Overview

This is a reproduction of the workflow for creating many models, which comes from Chapter 25 of R for Data Science. The purpose was to learn the concepts. I stick pretty close to the book, but you may find me taking a few creative liberties.

The Gapminder Analysis illustrates a workflow for integrating modelling to multiple subsets of data using the modelr and broom packages. In addition, the purrr mapping functions are integrated into the analysis workflow. The ultimate goal is to showcase the concepts that enable analysts to visualize the models, extracting meaningful information on residuals, r-squared values, etc.

The details behind creating many models cover both creating and simplifying nested data frames. These skills are necessary for the modelling workflow.


Prerequisites

library(modelr)
options(na.action = na.warn)
library(broom)
library(tidyverse) # ggplot2, purrr, dplyr, tidyr, readr, tibble
library(gridExtra) # grid.arange()
library(gapminder) # gapminder data

Gapminder Analysis: Multiple Models Workflow

gapminder 

Question to answer: “How does life expectancy (lifeExp) change over time (year) for each country (country)?”

gapminder %>%
    ggplot(aes(year, lifeExp, group = country)) + 
    geom_line(alpha = 0.35)

Problems:

Solution: Use models. Model captures trend and residuals capture remaining pattern (if any).

Process for Single Country:

nz <- filter(gapminder, country == "New Zealand")
p1 <- nz %>%
    ggplot(aes(year, lifeExp)) + 
    geom_line() + 
    ggtitle("Full data = ")
nz_mod <- lm(lifeExp ~ year, data = nz) # Model
p2 <- nz %>%
    add_predictions(nz_mod) %>%
    ggplot(aes(year, pred)) +
    geom_line() + 
    ggtitle("Linear trend + ")
p3 <- nz %>%
    add_residuals(nz_mod) %>%
    ggplot(aes(year, resid)) +
    geom_line() + 
    ggtitle("Remaining pattern")
    
grid.arrange(p1, p2, p3, ncol=3)

Nested data (nest)

Now we need to extend this analysis to many other countries. We do this using a map function from purrr by extracting out a common function and using map to apply to all elements of a list or data frame.

Problem: Data is structured differently. We need to repeat the map function one a subset of rows instead of each single row.

Solution: Nested data frame.
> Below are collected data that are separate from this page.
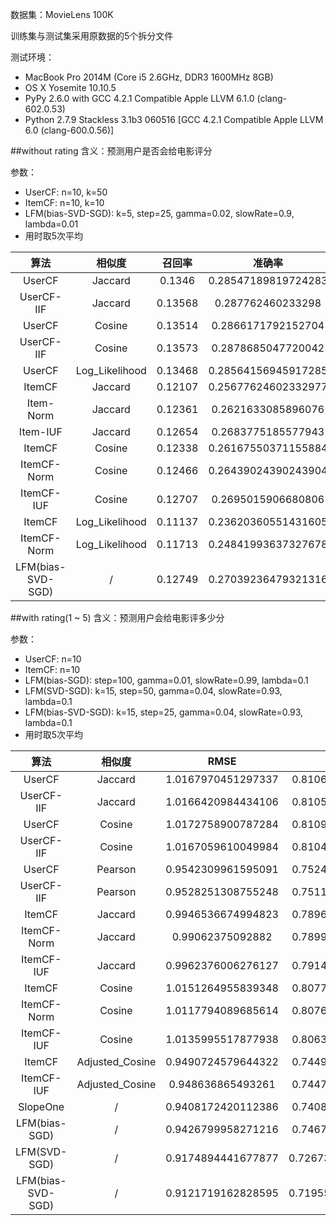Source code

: 数据集：MovieLens 100K

训练集与测试集采用原数据的5个拆分文件

测试环境：

- MacBook Pro 2014M (Core i5 2.6GHz, DDR3 1600MHz 8GB)
- OS X Yosemite 10.10.5
- PyPy 2.6.0 with GCC 4.2.1 Compatible Apple LLVM 6.1.0 (clang-602.0.53)
- Python 2.7.9 Stackless 3.1b3 060516 [GCC 4.2.1 Compatible Apple LLVM 6.0 (clang-600.0.56)]

##without rating
含义：预测用户是否会给电影评分

参数：

- UserCF: n=10, k=50
- ItemCF: n=10, k=10
- LFM(bias-SVD-SGD): k=5, step=25, gamma=0.02, slowRate=0.9, lambda=0.01
- 用时取5次平均

算法|相似度|召回率|准确率|覆盖率|流行度|用时|解释器
:-:|:-:|:-:|:-:|:-:|:-:|:-:|:-:
UserCF|Jaccard|0.1346|0.28547189819724283|0.16469003108639324|5.515454460730635|00:04.6612464|PyPy
UserCF-IIF|Jaccard|0.13568|0.287762460233298|0.16856400713179281|5.504287115977408|00:04.4993386|PyPy
UserCF|Cosine|0.13514|0.2866171792152704|0.16602730959141065|5.507541117175693|00:05.0626288|PyPy
UserCF-IIF|Cosine|0.13573|0.2878685047720042|0.1711167689292031|5.492427406007954|00:05.3667504|PyPy
UserCF|Log_Likelihood|0.13468|0.28564156945917285|0.16929858711102133|5.501580031397434|00:05.277242|PyPy
ItemCF|Jaccard|0.12107|0.25677624602332977|0.17268653785486163|5.466674083570759|00:06.74751|PyPy
Item-Norm|Jaccard|0.12361|0.2621633085896076|0.20599335382128695|5.390468911244056|00:06.8896986|PyPy
Item-IUF|Jaccard|0.12654|0.2683775185577943|0.1625178525221805|5.49371904222896|00:06.6098756|PyPy
ItemCF|Cosine|0.12338|0.26167550371155884|0.16324410085177427|5.486000500415485|00:07.0688626|PyPy
ItemCF-Norm|Cosine|0.12466|0.26439024390243904|0.1874637845291138|5.454006743376492|00:07.1008204|PyPy
ItemCF-IUF|Cosine|0.12707|0.2695015906680806|0.15258763562635358|5.527588437593622|00:07.2313114|PyPy
ItemCF|Log_Likelihood|0.11137|0.23620360551431605|0.16335171754981087|5.29807314048841|00:07.4533684|PyPy
ItemCF-Norm|Log_Likelihood|0.11713|0.24841993637327678|0.19460464629923044|5.225886347615308|00:07.536508|PyPy
LFM(bias-SVD-SGD)|/|0.12749|0.27039236479321316|0.15029717103187684|5.563525885658174|/|Python

##with rating(1 ~ 5)
含义：预测用户会给电影评多少分

参数：

- UserCF: n=10
- ItemCF: n=10
- LFM(bias-SGD): step=100, gamma=0.01, slowRate=0.99, lambda=0.1
- LFM(SVD-SGD): k=15, step=50, gamma=0.04, slowRate=0.93, lambda=0.1
- LFM(bias-SVD-SGD): k=15, step=25, gamma=0.04, slowRate=0.93, lambda=0.1
- 用时取5次平均

算法|相似度|RMSE|MAE|用时|解释器
:-:|:-:|:-:|:-:|:-:|:-:
UserCF|Jaccard|1.0167970451297337|0.8106029634449998|00:14.3273914|PyPy
UserCF-IIF|Jaccard|1.0166420984434106|0.8105408206584954|00:15.7175054|PyPy
UserCF|Cosine|1.0172758900787284|0.8109225021493989|00:15.7952614|PyPy
UserCF-IIF|Cosine|1.0167059610049984|0.8104586495073878|00:15.7893766|PyPy
UserCF|Pearson|0.9542309961595091|0.7524638886803021|00:30.1705756|PyPy
UserCF-IIF|Pearson|0.9528251308755248|0.7511555971112605|00:30.7653246|PyPy
ItemCF|Jaccard|0.9946536674994823|0.7896732824248396|00:29.776902|PyPy
ItemCF-Norm|Jaccard|0.99062375092882|0.7899222692837382|00:30.065103|PyPy
ItemCF-IUF|Jaccard|0.9962376006276127|0.7914125774952219|00:31.9443|PyPy
ItemCF|Cosine|1.0151264955839348|0.8077766740052722|00:31.6629762|PyPy
ItemCF-Norm|Cosine|1.0117794089685614|0.8076235067994973|00:31.0185626|PyPy
ItemCF-IUF|Cosine|1.0135995517877938|0.8063284591077498|00:33.4347016|PyPy
ItemCF|Adjusted_Cosine|0.9490724579644322|0.7449194627796402|00:33.2034246|PyPy
ItemCF-IUF|Adjusted_Cosine|0.948636865493261|0.7447154125865623|00:30.396375|PyPy
SlopeOne|/|0.9408172420112386|0.7408973394201296|00:40.5982296|PyPy
LFM(bias-SGD)|/|0.9426799958271216|0.7467123322890339|00:18.3191904|Python
LFM(SVD-SGD)|/|0.9174894441677877|0.72673250563528746|01:13.1159226|Python
LFM(bias-SVD-SGD)|/|0.9121719162828595|0.71955253712445533|00:46.689662|Python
Easiest way is to use group_by() then pass to nest().

by_country <- gapminder %>%
    group_by(country, continent) %>%
    nest()
by_country %>% head 

Can drill into the data column.

by_country$data[[1]] %>% head()

List-columns (use map on nested columns)

Next, need a model function to iterate over.

country_model <- function(df) {
    lm(lifeExp ~ year, data = df)
}

Then apply to each country using purrr::map(). The workflow stores the model as part of the nested data frame.

by_country <- by_country %>%
    mutate(model = map(.x = data, .f = country_model))
by_country %>% head()

Follow the same process to add predictions and residuals.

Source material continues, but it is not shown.